La metabolización de aquel legado moderno se deja ver en su primera serie Americanas despuntando la década de los ochenta. Este único conjunto en blanco y negro no sólo cita la historia de la fotografía: también anticipó sus aficiones más recurrentes, como la indagación en las fronteras siempre porosas del plano y el interés por la degradación y el frenesí de las ciudades. Ya en los noventa, El mundo del arte se emplaza en una torsión inusitada: Goldenstein construyó su lugar entre la cercanía y el retraimiento. Documentó la algarabía y el desasosiego de las tribus artísticas que estriaron la década.
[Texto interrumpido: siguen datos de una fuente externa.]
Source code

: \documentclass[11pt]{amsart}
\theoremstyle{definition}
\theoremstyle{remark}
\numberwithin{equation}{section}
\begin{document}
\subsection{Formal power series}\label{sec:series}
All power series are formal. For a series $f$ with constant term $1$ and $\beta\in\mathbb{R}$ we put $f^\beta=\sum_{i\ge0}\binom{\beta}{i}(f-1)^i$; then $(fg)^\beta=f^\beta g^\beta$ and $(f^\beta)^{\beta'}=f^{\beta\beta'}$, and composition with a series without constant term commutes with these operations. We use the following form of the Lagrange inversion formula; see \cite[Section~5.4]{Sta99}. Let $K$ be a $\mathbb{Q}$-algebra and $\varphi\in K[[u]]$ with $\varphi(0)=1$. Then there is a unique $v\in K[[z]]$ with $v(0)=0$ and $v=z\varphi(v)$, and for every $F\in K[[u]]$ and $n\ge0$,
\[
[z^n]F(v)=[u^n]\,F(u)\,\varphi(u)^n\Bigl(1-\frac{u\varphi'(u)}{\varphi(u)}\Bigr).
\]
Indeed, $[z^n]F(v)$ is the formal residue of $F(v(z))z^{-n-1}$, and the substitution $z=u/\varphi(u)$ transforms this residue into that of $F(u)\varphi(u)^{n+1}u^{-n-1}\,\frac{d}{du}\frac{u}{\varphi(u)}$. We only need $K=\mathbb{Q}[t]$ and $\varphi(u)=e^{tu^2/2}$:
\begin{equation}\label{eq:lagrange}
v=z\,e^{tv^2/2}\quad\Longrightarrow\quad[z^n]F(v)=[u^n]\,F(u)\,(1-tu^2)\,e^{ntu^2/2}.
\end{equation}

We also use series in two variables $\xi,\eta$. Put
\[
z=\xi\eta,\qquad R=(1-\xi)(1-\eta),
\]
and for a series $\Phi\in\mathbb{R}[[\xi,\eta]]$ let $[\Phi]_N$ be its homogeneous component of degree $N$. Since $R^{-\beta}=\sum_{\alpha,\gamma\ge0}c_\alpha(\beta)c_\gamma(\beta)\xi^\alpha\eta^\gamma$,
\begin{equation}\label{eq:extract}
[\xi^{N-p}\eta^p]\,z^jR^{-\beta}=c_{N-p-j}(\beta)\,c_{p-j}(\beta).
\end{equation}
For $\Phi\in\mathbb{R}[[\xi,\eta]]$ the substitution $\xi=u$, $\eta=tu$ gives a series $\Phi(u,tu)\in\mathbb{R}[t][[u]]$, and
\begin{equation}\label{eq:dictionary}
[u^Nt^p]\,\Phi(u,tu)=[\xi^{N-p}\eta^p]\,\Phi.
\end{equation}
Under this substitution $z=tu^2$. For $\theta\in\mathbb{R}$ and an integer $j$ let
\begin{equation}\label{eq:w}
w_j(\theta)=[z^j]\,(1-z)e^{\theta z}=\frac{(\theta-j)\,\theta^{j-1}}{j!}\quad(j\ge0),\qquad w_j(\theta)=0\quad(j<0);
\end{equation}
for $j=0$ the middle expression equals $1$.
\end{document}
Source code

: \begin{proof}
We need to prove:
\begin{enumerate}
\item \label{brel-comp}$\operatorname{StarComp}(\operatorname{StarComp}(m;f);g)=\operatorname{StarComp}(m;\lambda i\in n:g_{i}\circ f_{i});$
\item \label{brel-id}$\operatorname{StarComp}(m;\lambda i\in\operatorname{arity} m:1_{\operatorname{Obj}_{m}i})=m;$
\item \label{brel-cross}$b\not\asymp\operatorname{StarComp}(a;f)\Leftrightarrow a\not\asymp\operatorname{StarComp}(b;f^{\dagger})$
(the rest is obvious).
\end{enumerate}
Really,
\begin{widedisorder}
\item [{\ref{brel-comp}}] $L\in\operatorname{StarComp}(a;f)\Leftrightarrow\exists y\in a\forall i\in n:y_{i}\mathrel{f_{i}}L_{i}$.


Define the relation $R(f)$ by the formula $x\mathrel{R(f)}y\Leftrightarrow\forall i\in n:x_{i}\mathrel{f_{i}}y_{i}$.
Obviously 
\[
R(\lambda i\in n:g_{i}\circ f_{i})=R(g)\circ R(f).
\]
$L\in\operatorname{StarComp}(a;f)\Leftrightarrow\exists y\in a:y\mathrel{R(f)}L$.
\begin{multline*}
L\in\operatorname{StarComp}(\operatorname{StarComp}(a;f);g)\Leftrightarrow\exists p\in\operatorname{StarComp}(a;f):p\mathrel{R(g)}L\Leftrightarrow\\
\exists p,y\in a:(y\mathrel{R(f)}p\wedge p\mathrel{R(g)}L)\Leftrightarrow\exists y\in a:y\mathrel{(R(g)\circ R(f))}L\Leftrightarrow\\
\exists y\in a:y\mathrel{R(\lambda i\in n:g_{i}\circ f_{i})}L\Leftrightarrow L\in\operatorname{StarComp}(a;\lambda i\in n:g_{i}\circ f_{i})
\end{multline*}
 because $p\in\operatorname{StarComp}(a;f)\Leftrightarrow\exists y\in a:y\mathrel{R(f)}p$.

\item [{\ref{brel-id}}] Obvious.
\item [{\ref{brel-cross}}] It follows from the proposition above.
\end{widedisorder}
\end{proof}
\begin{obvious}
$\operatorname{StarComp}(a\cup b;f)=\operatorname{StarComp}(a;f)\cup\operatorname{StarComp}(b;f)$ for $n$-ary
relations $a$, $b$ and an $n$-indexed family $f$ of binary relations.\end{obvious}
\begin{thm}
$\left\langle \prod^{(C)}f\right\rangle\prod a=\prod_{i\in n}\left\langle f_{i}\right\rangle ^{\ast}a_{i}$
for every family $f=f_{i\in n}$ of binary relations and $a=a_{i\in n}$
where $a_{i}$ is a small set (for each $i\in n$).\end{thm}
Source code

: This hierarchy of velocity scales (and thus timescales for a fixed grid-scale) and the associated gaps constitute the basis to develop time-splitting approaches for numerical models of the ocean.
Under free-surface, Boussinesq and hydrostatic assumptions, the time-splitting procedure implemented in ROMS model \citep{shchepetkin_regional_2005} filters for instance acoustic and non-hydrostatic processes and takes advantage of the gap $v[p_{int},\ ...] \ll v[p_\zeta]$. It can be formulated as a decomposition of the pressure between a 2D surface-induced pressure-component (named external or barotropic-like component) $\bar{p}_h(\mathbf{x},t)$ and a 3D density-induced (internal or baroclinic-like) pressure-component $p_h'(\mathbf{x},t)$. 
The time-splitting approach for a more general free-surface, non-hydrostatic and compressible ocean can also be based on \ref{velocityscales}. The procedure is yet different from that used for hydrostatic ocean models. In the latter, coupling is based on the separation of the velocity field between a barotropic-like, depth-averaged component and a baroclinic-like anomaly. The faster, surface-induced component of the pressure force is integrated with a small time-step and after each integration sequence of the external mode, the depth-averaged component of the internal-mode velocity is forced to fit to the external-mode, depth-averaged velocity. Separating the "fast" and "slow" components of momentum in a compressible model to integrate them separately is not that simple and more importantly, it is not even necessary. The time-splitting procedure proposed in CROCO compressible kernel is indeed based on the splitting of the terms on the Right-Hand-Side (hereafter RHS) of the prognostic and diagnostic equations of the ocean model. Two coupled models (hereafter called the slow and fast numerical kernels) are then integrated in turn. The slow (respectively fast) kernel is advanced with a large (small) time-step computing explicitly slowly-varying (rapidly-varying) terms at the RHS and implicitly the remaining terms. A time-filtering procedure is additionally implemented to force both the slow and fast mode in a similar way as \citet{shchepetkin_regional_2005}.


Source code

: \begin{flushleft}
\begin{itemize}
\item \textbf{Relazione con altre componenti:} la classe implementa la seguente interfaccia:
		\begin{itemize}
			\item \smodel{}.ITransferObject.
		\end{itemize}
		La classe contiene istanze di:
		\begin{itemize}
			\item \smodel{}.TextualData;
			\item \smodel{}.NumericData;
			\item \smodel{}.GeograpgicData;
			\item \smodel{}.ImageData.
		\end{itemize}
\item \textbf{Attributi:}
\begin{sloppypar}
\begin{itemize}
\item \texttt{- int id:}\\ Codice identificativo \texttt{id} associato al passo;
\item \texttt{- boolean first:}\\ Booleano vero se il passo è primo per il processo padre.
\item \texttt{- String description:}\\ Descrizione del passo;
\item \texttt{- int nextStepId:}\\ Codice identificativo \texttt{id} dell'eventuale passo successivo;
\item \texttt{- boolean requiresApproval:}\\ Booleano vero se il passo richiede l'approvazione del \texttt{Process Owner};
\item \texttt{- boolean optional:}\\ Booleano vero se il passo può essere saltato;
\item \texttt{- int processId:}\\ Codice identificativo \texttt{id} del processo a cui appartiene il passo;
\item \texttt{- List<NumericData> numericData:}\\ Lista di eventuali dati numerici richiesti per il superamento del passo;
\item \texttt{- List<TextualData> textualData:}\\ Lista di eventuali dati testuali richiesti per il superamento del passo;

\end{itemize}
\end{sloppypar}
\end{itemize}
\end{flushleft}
Así, las complicidades y los guiños se descontextualizan, suspendidos en ese relato siempre más distante, más anónimo, que hace legible la época. Avanzando sobre los 2000, el tópico del paseante urbano aparece una y otra vez teniendo horizontes variopintos como Buenos Aires, Mar del Plata, Londres, París o Miami. Siempre hace lo mismo: lo observa todo, los dispositivos de la visualidad entrando y saliendo de los museos, los viejos y nuevos modos del consumo, las formas de perderse y encontrarse en la calle. Siempre merodea solo, entre la alucinación y la anestesia.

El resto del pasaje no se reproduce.